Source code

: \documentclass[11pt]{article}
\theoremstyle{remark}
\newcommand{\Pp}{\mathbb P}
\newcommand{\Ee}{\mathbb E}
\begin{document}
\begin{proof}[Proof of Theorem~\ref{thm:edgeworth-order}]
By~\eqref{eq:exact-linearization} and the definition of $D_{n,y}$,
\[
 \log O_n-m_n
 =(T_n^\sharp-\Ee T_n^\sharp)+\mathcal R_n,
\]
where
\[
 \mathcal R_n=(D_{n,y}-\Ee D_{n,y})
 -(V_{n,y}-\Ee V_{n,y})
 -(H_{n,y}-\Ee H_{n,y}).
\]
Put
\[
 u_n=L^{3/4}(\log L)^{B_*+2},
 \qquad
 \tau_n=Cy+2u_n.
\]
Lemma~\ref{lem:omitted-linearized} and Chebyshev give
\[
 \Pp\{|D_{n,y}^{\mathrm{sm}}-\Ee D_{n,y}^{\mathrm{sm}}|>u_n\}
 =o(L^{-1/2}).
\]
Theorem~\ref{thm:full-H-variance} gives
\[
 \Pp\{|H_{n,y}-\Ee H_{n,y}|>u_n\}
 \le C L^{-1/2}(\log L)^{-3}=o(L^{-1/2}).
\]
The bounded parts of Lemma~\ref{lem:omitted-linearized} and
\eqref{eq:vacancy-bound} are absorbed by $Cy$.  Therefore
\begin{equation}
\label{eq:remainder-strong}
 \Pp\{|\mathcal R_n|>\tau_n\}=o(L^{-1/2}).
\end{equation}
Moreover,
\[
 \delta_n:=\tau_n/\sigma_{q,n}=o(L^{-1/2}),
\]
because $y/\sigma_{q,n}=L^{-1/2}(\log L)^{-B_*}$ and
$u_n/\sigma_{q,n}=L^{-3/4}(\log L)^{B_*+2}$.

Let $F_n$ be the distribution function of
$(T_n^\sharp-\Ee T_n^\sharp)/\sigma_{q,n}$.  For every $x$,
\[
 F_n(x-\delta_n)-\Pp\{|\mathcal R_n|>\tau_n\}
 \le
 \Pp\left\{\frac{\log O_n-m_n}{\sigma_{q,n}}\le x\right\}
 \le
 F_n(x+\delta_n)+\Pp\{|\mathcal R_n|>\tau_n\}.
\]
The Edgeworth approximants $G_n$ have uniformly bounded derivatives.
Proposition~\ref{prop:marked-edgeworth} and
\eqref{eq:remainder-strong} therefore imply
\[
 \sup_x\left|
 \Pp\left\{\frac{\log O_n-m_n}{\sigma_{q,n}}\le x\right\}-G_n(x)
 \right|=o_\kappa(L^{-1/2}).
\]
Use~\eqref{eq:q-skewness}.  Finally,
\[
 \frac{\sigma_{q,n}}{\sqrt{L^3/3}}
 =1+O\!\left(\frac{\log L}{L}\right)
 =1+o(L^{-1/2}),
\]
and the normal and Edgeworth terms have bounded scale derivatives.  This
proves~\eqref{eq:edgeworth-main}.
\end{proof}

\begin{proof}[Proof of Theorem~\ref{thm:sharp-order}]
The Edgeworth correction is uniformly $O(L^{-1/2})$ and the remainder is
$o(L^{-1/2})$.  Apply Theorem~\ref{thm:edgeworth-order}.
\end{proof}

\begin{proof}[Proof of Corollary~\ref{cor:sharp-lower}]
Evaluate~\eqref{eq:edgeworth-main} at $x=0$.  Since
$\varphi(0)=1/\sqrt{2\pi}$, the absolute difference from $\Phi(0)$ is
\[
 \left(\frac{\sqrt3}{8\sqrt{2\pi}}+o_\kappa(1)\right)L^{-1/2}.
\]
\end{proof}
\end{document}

━━━

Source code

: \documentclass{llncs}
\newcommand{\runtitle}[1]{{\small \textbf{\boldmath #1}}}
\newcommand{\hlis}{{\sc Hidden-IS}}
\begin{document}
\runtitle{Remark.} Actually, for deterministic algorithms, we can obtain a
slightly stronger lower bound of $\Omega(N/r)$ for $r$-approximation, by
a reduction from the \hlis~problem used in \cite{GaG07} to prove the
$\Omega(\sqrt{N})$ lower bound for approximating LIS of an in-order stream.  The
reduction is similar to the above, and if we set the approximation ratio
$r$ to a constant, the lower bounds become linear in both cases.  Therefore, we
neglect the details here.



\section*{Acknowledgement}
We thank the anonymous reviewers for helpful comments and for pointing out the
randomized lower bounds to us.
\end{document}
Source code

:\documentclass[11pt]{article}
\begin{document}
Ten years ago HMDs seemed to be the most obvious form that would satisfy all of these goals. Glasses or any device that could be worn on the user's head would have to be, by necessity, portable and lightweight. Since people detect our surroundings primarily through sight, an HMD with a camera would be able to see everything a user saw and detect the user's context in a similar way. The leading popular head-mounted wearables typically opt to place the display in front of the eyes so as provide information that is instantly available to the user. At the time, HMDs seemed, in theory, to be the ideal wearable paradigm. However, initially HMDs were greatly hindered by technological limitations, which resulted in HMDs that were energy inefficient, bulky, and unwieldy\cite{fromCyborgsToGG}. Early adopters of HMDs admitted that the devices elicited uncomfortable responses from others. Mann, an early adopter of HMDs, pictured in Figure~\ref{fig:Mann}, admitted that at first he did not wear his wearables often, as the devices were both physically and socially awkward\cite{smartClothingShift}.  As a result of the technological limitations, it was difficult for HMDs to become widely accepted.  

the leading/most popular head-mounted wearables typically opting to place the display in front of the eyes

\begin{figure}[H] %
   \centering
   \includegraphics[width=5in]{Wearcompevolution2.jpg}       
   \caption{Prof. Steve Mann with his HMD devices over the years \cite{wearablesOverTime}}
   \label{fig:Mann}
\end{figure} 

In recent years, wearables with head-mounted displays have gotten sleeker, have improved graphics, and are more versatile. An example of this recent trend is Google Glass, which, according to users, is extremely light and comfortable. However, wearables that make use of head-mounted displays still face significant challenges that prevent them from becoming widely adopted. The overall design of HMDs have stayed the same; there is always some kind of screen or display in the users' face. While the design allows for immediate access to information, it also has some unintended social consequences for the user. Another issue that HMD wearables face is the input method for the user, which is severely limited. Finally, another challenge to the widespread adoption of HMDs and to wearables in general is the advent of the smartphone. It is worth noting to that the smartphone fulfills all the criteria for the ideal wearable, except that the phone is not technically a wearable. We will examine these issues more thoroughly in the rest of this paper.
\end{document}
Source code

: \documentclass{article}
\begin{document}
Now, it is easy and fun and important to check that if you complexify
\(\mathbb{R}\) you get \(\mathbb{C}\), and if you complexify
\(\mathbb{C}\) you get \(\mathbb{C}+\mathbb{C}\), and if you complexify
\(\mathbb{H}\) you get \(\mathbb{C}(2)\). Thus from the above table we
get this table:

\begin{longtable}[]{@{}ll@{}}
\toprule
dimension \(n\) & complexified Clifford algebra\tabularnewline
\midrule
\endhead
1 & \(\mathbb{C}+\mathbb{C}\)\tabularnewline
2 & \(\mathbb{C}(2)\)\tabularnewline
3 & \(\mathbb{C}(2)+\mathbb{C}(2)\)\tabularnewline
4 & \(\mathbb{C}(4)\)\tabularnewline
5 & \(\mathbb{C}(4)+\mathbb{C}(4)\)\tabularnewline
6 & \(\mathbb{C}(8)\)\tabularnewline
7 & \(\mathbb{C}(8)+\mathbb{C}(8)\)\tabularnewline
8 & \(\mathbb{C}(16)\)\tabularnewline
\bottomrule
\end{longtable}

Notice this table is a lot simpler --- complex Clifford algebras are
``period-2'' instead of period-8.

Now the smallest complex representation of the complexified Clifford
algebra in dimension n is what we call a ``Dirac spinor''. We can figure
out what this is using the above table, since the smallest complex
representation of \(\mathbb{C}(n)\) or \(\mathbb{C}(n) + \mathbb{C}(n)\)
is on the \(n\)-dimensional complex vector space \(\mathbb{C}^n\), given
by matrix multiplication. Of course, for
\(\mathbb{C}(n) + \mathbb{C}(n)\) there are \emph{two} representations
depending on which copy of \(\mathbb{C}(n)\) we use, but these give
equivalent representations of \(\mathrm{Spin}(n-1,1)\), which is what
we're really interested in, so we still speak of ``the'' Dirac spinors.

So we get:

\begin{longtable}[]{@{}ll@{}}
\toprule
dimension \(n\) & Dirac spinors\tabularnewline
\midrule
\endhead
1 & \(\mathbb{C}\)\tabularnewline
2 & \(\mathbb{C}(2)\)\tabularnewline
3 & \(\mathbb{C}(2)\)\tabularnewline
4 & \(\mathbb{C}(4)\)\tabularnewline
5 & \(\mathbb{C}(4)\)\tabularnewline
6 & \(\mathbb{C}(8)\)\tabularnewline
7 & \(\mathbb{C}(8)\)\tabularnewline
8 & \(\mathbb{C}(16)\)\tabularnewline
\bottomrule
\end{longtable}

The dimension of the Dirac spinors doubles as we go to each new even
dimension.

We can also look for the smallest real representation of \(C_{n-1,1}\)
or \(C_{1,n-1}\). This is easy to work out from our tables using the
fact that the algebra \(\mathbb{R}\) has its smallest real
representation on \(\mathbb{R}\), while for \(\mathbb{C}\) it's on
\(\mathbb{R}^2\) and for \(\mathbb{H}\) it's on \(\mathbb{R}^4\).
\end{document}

━━━

PROBLEM TO SOLVE
Where a line of the entries above holds the word "order", return that line.

ANSWER BOX
\begin{proof}[Proof of Theorem~\ref{thm:edgeworth-order}]
\begin{proof}[Proof of Theorem~\ref{thm:sharp-order}]
$o(L^{-1/2})$.  Apply Theorem~\ref{thm:edgeworth-order}.
$\Omega(\sqrt{N})$ lower bound for approximating LIS of an in-order stream.  The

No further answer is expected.